Yuuko Shiokawa, András Schiff

EN / DE
Yuuko Shiokawa and András Schiff are heard here in an insightful – and delightful – programme of sonatas for violin and piano which begins with Bach’s Sonata No.3 in E major, ends with Beethoven’s Sonata No.10 in G major, and has at its centre Busoni’s Sonata No. 2 in E minor. No other 20th century composer was as deeply steeped in the music of Bach as Ferruccio Busoni, and his second sonata, published in 1901, is indebted to both Bach and Beethoven.  Its form makes references to Beethoven’s late sonatas, and the final movement incorporates as its variation theme Bach’s chorale “Wie wohl ist mir”.  As on their earlier and widely-admired duo recording for ECM (featuring Schubert Fantasies), Shiokawa and Schiff play the music with absolute authority and deep understanding.  Their Bach-Busoni-Beethoven programme was recorded in Lugano’s Auditorio Stelio Molo RSI in December 2016, and produced by Manfred Eicher.

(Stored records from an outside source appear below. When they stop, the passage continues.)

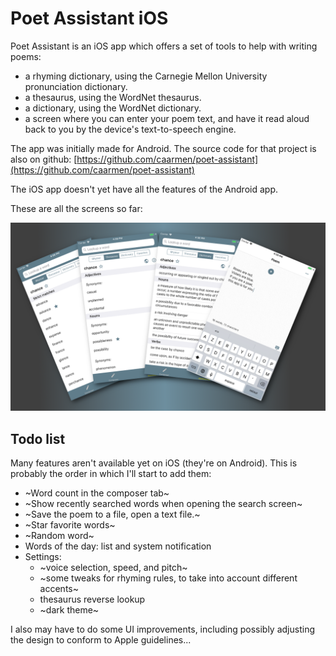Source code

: # Poet Assistant iOS

Poet Assistant is an iOS app which offers a set of tools to help with writing poems:

* a rhyming dictionary, using the Carnegie Mellon University pronunciation dictionary.
* a thesaurus, using the WordNet thesaurus.
* a dictionary, using the WordNet dictionary.
* a screen where you can enter your poem text, and have it read aloud back to you by the device's text-to-speech engine.

The app was initially made for Android. The source code for that project is also on github: [https://github.com/caarmen/poet-assistant](https://github.com/caarmen/poet-assistant)

The iOS app doesn't yet have all the features of the Android app.

These are all the screens so far:

<img src="etc/screenshots.png" width="800">

## Todo list
Many features aren't available yet on iOS (they're on Android). This is probably the order in which I'll start to add them:
* ~Word count in the composer tab~
* ~Show recently searched words when opening the search screen~
* ~Save the poem to a file, open a text file.~
* ~Star favorite words~
* ~Random word~
* Words of the day: list and system notification
* Settings:
  - ~voice selection, speed, and pitch~
  - ~some tweaks for rhyming rules, to take into account different accents~
  - thesaurus reverse lookup
  - ~dark theme~

I also may have to do some UI improvements, including possibly adjusting the design to conform to Apple guidelines...
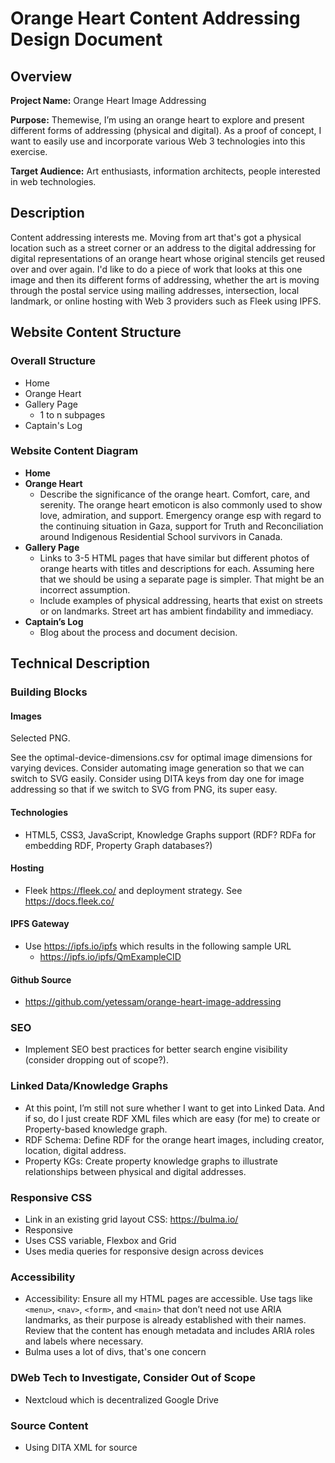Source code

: # Orange Heart Content Addressing Design Document

## Overview

**Project Name:** Orange Heart Image Addressing

**Purpose:** Themewise, I’m using an orange heart to explore and present different forms of addressing (physical and digital). As a proof of concept, I want to easily use and incorporate various Web 3 technologies into this exercise.

**Target Audience:** Art enthusiasts, information architects, people interested in web technologies.

## Description

Content addressing interests me. Moving from art that's got a physical location such as a street corner or an address to the digital addressing for digital representations of an orange heart whose original stencils get reused over and over again. I'd like to do a piece of work that looks at this one image and then its different forms of addressing, whether the art is moving through the postal service using mailing addresses, intersection, local landmark, or online hosting with Web 3 providers such as Fleek using IPFS.

## Website Content Structure

### Overall Structure
- Home
- Orange Heart
- Gallery Page
  - 1 to n subpages
- Captain's Log

### Website Content Diagram
- **Home**
- **Orange Heart**
  - Describe the significance of the orange heart. Comfort, care, and serenity. The orange heart emoticon is also commonly used to show love, admiration, and support. Emergency orange esp with regard to the continuing situation in Gaza, support for Truth and Reconciliation around Indigenous Residential School survivors in Canada.
- **Gallery Page**
  - Links to 3-5 HTML pages that have similar but different photos of orange hearts with titles and descriptions for each. Assuming here that we should be using a separate page is simpler. That might be an incorrect assumption.
  - Include examples of physical addressing, hearts that exist on streets or on landmarks. Street art has ambient findability and immediacy.
- **Captain’s Log**
  - Blog about the process and document decision.

## Technical Description

### Building Blocks

#### Images

Selected PNG.  

See the optimal-device-dimensions.csv for optimal image dimensions for varying devices. 
Consider automating image generation so that we can switch to SVG easily. 
Consider using DITA keys from day one for image addressing so that if we switch to SVG from PNG, its super easy.


#### Technologies
- HTML5, CSS3, JavaScript, Knowledge Graphs support (RDF? RDFa for embedding RDF, Property Graph databases?)

#### Hosting
- Fleek https://fleek.co/ and deployment strategy. See https://docs.fleek.co/

#### IPFS Gateway
- Use https://ipfs.io/ipfs which results in the following sample URL
  - https://ipfs.io/ipfs/QmExampleCID

#### Github Source
- https://github.com/yetessam/orange-heart-image-addressing

### SEO
- Implement SEO best practices for better search engine visibility (consider dropping out of scope?).

### Linked Data/Knowledge Graphs
- At this point, I’m still not sure whether I want to get into Linked Data. And if so, do I just create RDF XML files which are easy (for me) to create or Property-based knowledge graph.
- RDF Schema: Define RDF for the orange heart images, including creator, location, digital address.
- Property KGs: Create property knowledge graphs to illustrate relationships between physical and digital addresses.

### Responsive CSS
- Link in an existing grid layout CSS: https://bulma.io/
- Responsive
- Uses CSS variable, Flexbox and Grid
- Uses media queries for responsive design across devices

### Accessibility
- Accessibility: Ensure all my HTML pages are accessible. Use tags like `<menu>`, `<nav>`, `<form>`, and `<main>` that don’t need not use ARIA landmarks, as their purpose is already established with their names. Review that the content has enough metadata and includes ARIA roles and labels where necessary.  
- Bulma uses a lot of divs, that's one concern 


### DWeb Tech to Investigate, Consider Out of Scope
- Nextcloud which is decentralized Google Drive

###  Source Content
- Using DITA XML for source
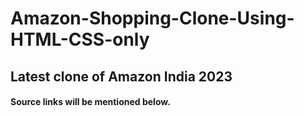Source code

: # Amazon-Shopping-Clone-Using-HTML-CSS-only

## Latest clone of Amazon India 2023
#### Source links will be mentioned below. 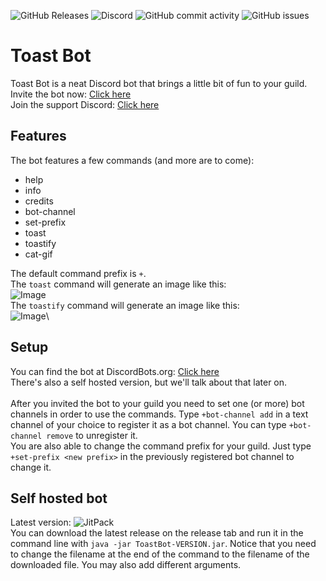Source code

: ![GitHub Releases](https://img.shields.io/github/downloads/RealCerus/ToastBot/0.1.0/total.svg?style=flat-square) ![Discord](https://img.shields.io/discord/565825337108463626.svg?style=flat-square) ![GitHub commit activity](https://img.shields.io/github/commit-activity/m/RealCerus/ToastBot.svg?style=flat-square) ![GitHub issues](https://img.shields.io/github/issues/RealCerus/ToastBot.svg?style=flat-square)

# Toast Bot
Toast Bot is a neat Discord bot that brings a little bit of fun to your guild.\
Invite the bot now: [Click here](https://discordapp.com/api/oauth2/authorize?client_id=566437783527227402&permissions=60416&scope=bot)\
Join the support Discord: [Click here](https://discord.gg/ddX3eSf)

## Features
The bot features a few commands (and more are to come):

- help
- info
- credits
- bot-channel
- set-prefix
- toast
- toastify
- cat-gif

The default command prefix is `+`.\
The `toast` command will generate an image like this:\
![Image](https://img.cerus-dev.de/toast_cmd_prev.png)\
The `toastify` command will generate an image like this:\
![Image](https://img.cerus-dev.de/toastify_cmd_prev.png)\

## Setup
You can find the bot at DiscordBots.org: [Click here](https://discordbots.org/bot/565579372128501776)
\
There's also a self hosted version, but we'll talk about that later on.
\
\
After you invited the bot to your guild you need to set one (or more) bot channels in order to use the commands.
Type `+bot-channel add` in a text channel of your choice to register it as a bot channel. You can type `+bot-channel remove` to unregister it.
\
You are also able to change the command prefix for your guild. Just type `+set-prefix <new prefix>` in the previously registered bot channel to change it.

## Self hosted bot
Latest version: ![JitPack](https://img.shields.io/jitpack/v/github/RealCerus/ToastBot.svg?color=lightblue)\
You can download the latest release on the release tab and run it in the command line with `java -jar ToastBot-VERSION.jar`. Notice that you need to change the filename at the end of the command to the filename of the downloaded file. You may also add different arguments.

Yuuko Shiokawa und András Schiff sind hier mit einem Programm aus Sonaten für Violine und Klavier zu hören, das mit Bachs Sonate Nr. 3 in E-Dur beginnt, mit Beethovens Sonate Nr. 10 in G-Dur endet, und als Angelpunkt Busonis Sonate Nr. 2 in E-moll hat. Kein anderer Komponist des 20. Jahrhunderts hatte sich so intensiv mit der Musik von Bach auseinandergesetzt wie Busoni. Diese zweite Sonate, veröffentlicht 1901, ist sowohl Bach als auch Beethoven verpflichtet. Hinsichtlich der Form bezieht sie sich auf Beethovens späte Sonaten, und ihr Schlusssatz enthält als Thema ihrer Variationen den Bach-Choral „Wie wohl ist mir“.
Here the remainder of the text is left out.